A well regulated militia, being necessary to the security of a free state, the right of the people to keep and bear arms, shall not be infringed.



The decision hinged on a critical point. Does the Second Amendment protect an individual’s right to own a gun no matter what, or does the amendment simply protect the rights of the state militias?


In a 5-4 decision today, the Supreme Court decided that the Constitution does not permit, “the absolute prohibition of handguns held and used for self-defense in the home.”


I’m sure political commentators on radio and cable, as well as the internet and various print media outlets, will be discussing the decision for some time to come; however, I want to move in a different direction.


On this date in 1857, Abraham Lincoln spoke about a recent controversial Supreme Court decision.


He held no office; in fact, his lone term in Congress had ended almost a decade earlier.
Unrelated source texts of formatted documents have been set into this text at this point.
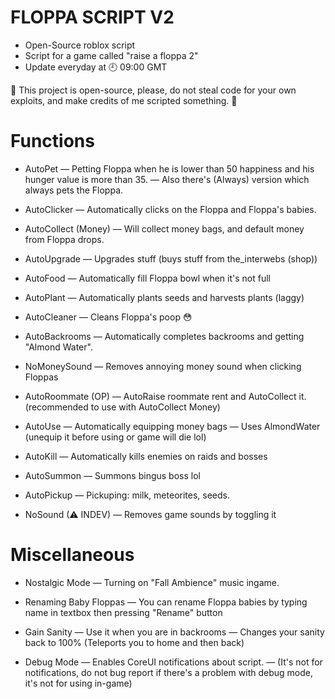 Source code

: # FLOPPA SCRIPT V2
- Open-Source roblox script
- Script for a game called "raise a floppa 2"
- Update everyday at 🕘 09:00 GMT

💫 This project is open-source, please, do not steal code for your own exploits, and make credits of me scripted something. 💫

# Functions
- AutoPet
— Petting Floppa when he is lower than 50 happiness and his hunger value is more than 35.
— Also there's (Always) version which always pets the Floppa.

- AutoClicker
— Automatically clicks on the Floppa and Floppa's babies.

- AutoCollect (Money)
— Will collect money bags, and default money from Floppa drops.

- AutoUpgrade
— Upgrades stuff (buys stuff from the_interwebs (shop))

- AutoFood
— Automatically fill Floppa bowl when it's not full

- AutoPlant
— Automatically plants seeds and harvests plants (laggy)

- AutoCleaner
— Cleans Floppa's poop :flushed:

- AutoBackrooms
— Automatically completes backrooms and getting "Almond Water".

- NoMoneySound
— Removes annoying money sound when clicking Floppas

- AutoRoommate (OP)
— AutoRaise roommate rent and AutoCollect it. (recommended to use with AutoCollect Money)

- AutoUse
— Automatically equipping money bags
— Uses AlmondWater (unequip it before using or game will die lol)

- AutoKill
— Automatically kills enemies on raids and bosses

- AutoSummon
— Summons bingus boss lol

- AutoPickup
— Pickuping: milk, meteorites, seeds.

- NoSound (⚠ INDEV)
— Removes game sounds by toggling it

# Miscellaneous

- Nostalgic Mode
— Turning on "Fall Ambience" music ingame.

- Renaming Baby Floppas
— You can rename Floppa babies by typing name in textbox then pressing "Rename" button

- Gain Sanity
— Use it when you are in backrooms
— Changes your sanity back to 100% (Teleports you to home and then back)

- Debug Mode
— Enables CoreUI notifications about script.
— (It's not for notifications, do not bug report if there's a problem with debug mode, it's not for using in-game)
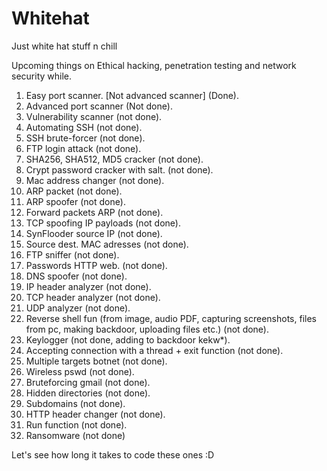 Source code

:# Whitehat
Just white hat stuff n chill

Upcoming things on Ethical hacking, penetration testing and network security while.

1. Easy port scanner. [Not advanced scanner] (Done).
2. Advanced port scanner (Not done).
3. Vulnerability scanner (not done).
4. Automating SSH (not done).
5. SSH brute-forcer (not done).
6. FTP login attack (not done).
7. SHA256, SHA512, MD5 cracker (not done).
8. Crypt password cracker with salt. (not done).
9. Mac address changer (not done).
10. ARP packet (not done).
11. ARP spoofer (not done).
12. Forward packets ARP (not done).
13. TCP spoofing IP payloads (not done).
14. SynFlooder source IP (not done).
15. Source dest. MAC adresses (not done).
16. FTP sniffer (not done).
17. Passwords HTTP web. (not done).
18. DNS spoofer (not done).
19. IP header analyzer (not done).
20. TCP header analyzer (not done).
21. UDP analyzer (not done).
22. Reverse shell fun (from image, audio PDF, capturing screenshots, files from pc, making backdoor, uploading files etc.) (not done).
23. Keylogger (not done, adding to backdoor kekw*).
24. Accepting connection with a thread + exit function (not done).
25. Multiple targets botnet (not done).
26. Wireless pswd (not done).
27. Bruteforcing gmail (not done).
28. Hidden directories (not done).
29. Subdomains (not done).
30. HTTP header changer (not done).
31. Run function (not done).
32. Ransomware (not done)


Let's see how long it takes to code these ones :D
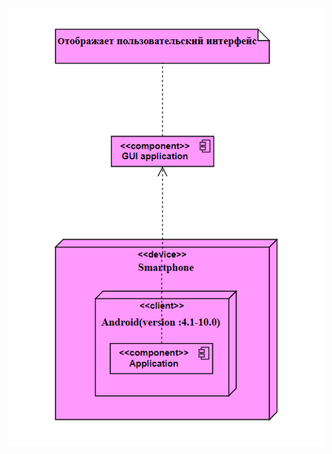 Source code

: ![Диаграмма развертывания](https://github.com/fantomazio/project-doodyjump/blob/main/Диаграммы/Deployment/Deployment_diagram.png)
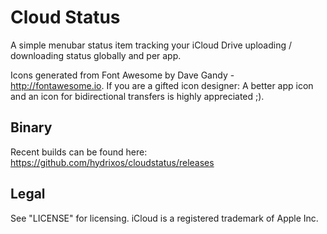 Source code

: # Cloud Status
A simple menubar status item tracking your iCloud Drive uploading / downloading status globally and per app.

Icons generated from Font Awesome by Dave Gandy - http://fontawesome.io. If you are a gifted icon designer: A better app icon and an icon for bidirectional transfers is highly appreciated ;).

## Binary
Recent builds can be found here: https://github.com/hydrixos/cloudstatus/releases

## Legal
See "LICENSE" for licensing. iCloud is a registered trademark of Apple Inc.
Though he had a burning desire to enter the national spotlight, in 1857 he was merely a lawyer from central Illinois.


The U. S. Supreme Court had recently handed down its controversial decision in the Dred Scott case. Though Lincoln had reverence for the law and was absolutely devoted to the American political process, he disagreed with the court’s decision. Moreover, he was appalled when Illinois Senator Stephen A. Douglas came out in support of the decision.


Lincoln began his speech by revealing Douglas’ motives:



There is a natural disgust in the minds of nearly all white people, to the idea of an indiscriminate amalgamation of the white and black races; and Judge Douglas evidently is basing his chief hope, upon the chances of being able to appropriate the benefit of this disgust to himself. If he can, by much drumming and repeating, fasten the odium of that idea upon his adversaries, he thinks he can struggle through the storm. He therefore clings to this hope, as a drowning man to the last plank.
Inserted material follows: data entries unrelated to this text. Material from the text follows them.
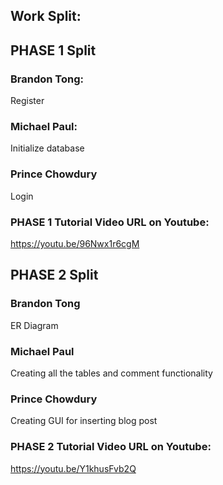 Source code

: ## Work Split:

## PHASE 1 Split

### Brandon Tong:
Register

### Michael Paul:
Initialize database

### Prince Chowdury
Login 

### PHASE 1 Tutorial Video URL on Youtube:
https://youtu.be/96Nwx1r6cgM

## PHASE 2 Split

### Brandon Tong
ER Diagram 

### Michael Paul
Creating all the tables and comment functionality

### Prince Chowdury
Creating GUI for inserting blog post

### PHASE 2 Tutorial Video URL on Youtube:
https://youtu.be/Y1khusFvb2Q
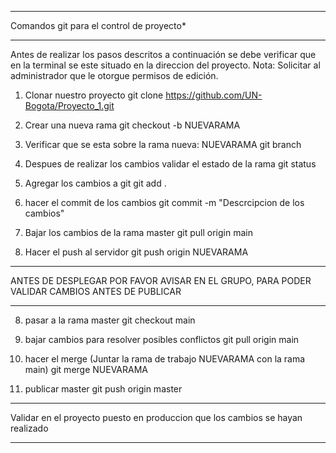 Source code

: *****************************************
Comandos git para el control de proyecto*
*****************************************

Antes de realizar los pasos descritos a continuación se debe verificar que en la terminal se este situado en la direccion del proyecto.
Nota: Solicitar al administrador que le otorgue permisos de edición.

1) Clonar nuestro proyecto
git clone https://github.com/UN-Bogota/Proyecto_1.git

2) Crear una nueva rama
git checkout -b NUEVARAMA

3) Verificar que se esta sobre la rama nueva: NUEVARAMA
git branch

4) Despues de realizar los cambios validar el estado de la rama
git status

5) Agregar los cambios a git
git add .

6) hacer el commit de los cambios
git commit -m "Descrcipcion de los cambios"

7) Bajar los cambios de la rama master
git pull origin main

8) Hacer el push al servidor 
git push origin NUEVARAMA    


***********************************************************************************************
ANTES DE DESPLEGAR POR FAVOR AVISAR EN EL GRUPO, PARA PODER VALIDAR CAMBIOS ANTES DE PUBLICAR
***********************************************************************************************

8) pasar a la rama master
git checkout main


10) bajar cambios para resolver posibles conflictos
git pull origin main		


9) hacer el merge (Juntar la rama de trabajo NUEVARAMA con la rama main)
git merge NUEVARAMA

10) publicar master
git push origin master		


*******************************************************************************
Validar en el proyecto puesto en produccion que los cambios se hayan realizado
*******************************************************************************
Therefore, Douglas has used the Dred Scott decision to distort the Republican Party’s position on racial equality:


[Douglas] finds the Republicans insisting that the Declaration of Independence includes ALL men, black as well as white; and forth-with he boldly denies that it includes negroes at all, and proceeds to argue gravely that all who contend it does, do so only because they want to vote, and eat, and sleep, and marry with negroes!
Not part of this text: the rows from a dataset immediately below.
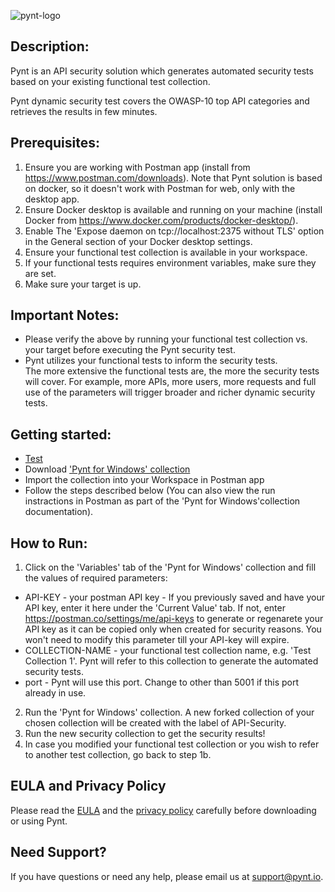 ![pynt-logo](https://user-images.githubusercontent.com/107360829/176185125-b2b9fce3-c9fc-4048-baa5-e5a21af5c31b.png)

## Description:

Pynt is an API security solution which generates automated security tests based on your existing functional test collection.

Pynt dynamic security test covers the OWASP-10 top API categories and retrieves the results in few minutes.


## Prerequisites:

1. Ensure you are working with Postman app (install from https://www.postman.com/downloads). 
Note that Pynt solution is based on docker, so it doesn't work with Postman for web, only with the desktop app.
2. Ensure Docker desktop is available and running on your machine (install Docker from
https://www.docker.com/products/docker-desktop/).
3. Enable The 'Expose daemon on tcp://localhost:2375 without TLS' option in the General section of your Docker desktop settings.
4. Ensure your functional test collection is available in your workspace.
5. If your functional tests requires environment variables, make sure they are set.
6. Make sure your target is up.


## Important Notes:

- Please verify the above by running your functional test collection vs. your target before executing the Pynt security test.
- Pynt utilizes your functional tests to inform the security tests. \
The more extensive the functional tests are, the more the security tests will cover. 
For example, more APIs, more users, more requests and full use of the parameters will trigger broader and richer dynamic security tests.

## Getting started:

- [Test]("https://raw.githubusercontent.com/pynt-io/pynt/main/postman-integration/Pynt%20For%20Windows.postman_collection.json")
- Download <a id='raw-url' href="https://raw.githubusercontent.com/pynt-io/pynt/main/postman-integration/Pynt%20For%20Windows.postman_collection.json" download="Pynt%20For%20Windows.postman_collection.json">'Pynt for Windows' collection</a>
- Import the collection into your Workspace in Postman app
- Follow the steps described below (You can also view the run instractions in Postman as part of the 'Pynt for Windows'collection documentation).

## How to Run:
 
1. Click on the 'Variables' tab of the 'Pynt for Windows' collection and fill the values of required parameters:
- API-KEY - your postman API key - If you previously saved and have your API key, enter it here under the 'Current Value' tab. If not, enter       https://postman.co/settings/me/api-keys to generate or regenarete your API key as it can be copied only when created for security reasons. You won't need to modify     this parameter till your API-key will expire.
- COLLECTION-NAME - your functional test collection name, e.g. 'Test Collection 1'. Pynt will refer to this collection to generate the automated security tests.
- port - Pynt will use this port. Change to other than 5001 if this port already in use.
2. Run the 'Pynt for Windows' collection. A new forked collection of your chosen collection will be created with the label of API-Security.
3. Run the new security collection to get the security results!
4. In case you modified your functional test collection or you wish to refer to another test collection, go back to step 1b.


## EULA and Privacy Policy

Please read the [EULA](https://github.com/pynt-io/pynt/blob/main/EULA.md) and the [privacy policy](https://github.com/pynt-io/pynt/blob/main/Privacy-Policy.md) carefully before downloading or using Pynt.

## Need Support?

If you have questions or need any help, please email us at support@pynt.io.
Lincoln objected to Douglas’ caricature:


Now I protest against that counterfeit logic which concludes that, because I do not want a black woman for a slave I must necessarily want her for a wife. I need not have her for either, I can just leave her alone. In some respects she certainly is not my equal; but in her natural right to eat the bread she earns with her own hands without asking leave of any one else, she is my equal, and the equal of all others.



Lincoln told the crowd that the Dred Scott decision was absolutely revolutionary because the Supreme Court had reinterpreted the meaning of America’s founding document, the Declaration of Independence:


Chief Justice Taney, in his opinion in the Dred Scott case, admits that the language of the Declaration is broad enough to include the whole human family, but he and Judge Douglas argue that the authors of that instrument did not intend to include negroes, by the fact that they did not at once, actually place them on an equality with the whites. Now this grave argument comes to just nothing at all, by the other fact, that they did not at once, or ever afterwards, actually place all white people on an equality with one or another. And this is the staple argument of both the Chief Justice and the Senator, for doing this obvious violence to the plain unmistakable language of the Declaration.



Lincoln fundamentally disagreed with their interpretation. He revealed how he interpreted the document:


I think the authors of that notable instrument intended to include all men, but they did not intend to declare all men equal in all respects. They did not mean to say all were equal in color, size, intellect, moral developments, or social capacity. They defined with tolerable distinctness, in what respects they did consider all men created equal---equal in ``certain inalienable rights, among which are life, liberty, and the pursuit of happiness.'' This they said, and this meant. They did not mean to assert the obvious untruth, that all were then actually enjoying that equality, nor yet, that they were about to confer it immediately upon them. In fact they had no power to confer such a boon. They meant simply to declare the right, so that the enforcement of it might follow as fast as circumstances should permit. They meant to set up a standard maxim for free society, which should be familiar to all, and revered by all; constantly looked to, constantly labored for, and even though never perfectly attained, constantly approximated, and thereby constantly spreading and deepening its influence, and augmenting the happiness and value of life to all people of all colors everywhere. The assertion that ``all men are created equal'' was of no practical use in effecting our separation from Great Britain; and it was placed in the Declaration, nor for that, but for future use. Its authors meant it to be, thank God, it is now proving itself, a stumbling block to those who in after times might seek to turn a free people back into the hateful paths of despotism. They knew the proneness of prosperity to breed tyrants, and they meant when such should re-appear in this fair land and commence their vocation they should find left for them at least one hard nut to crack.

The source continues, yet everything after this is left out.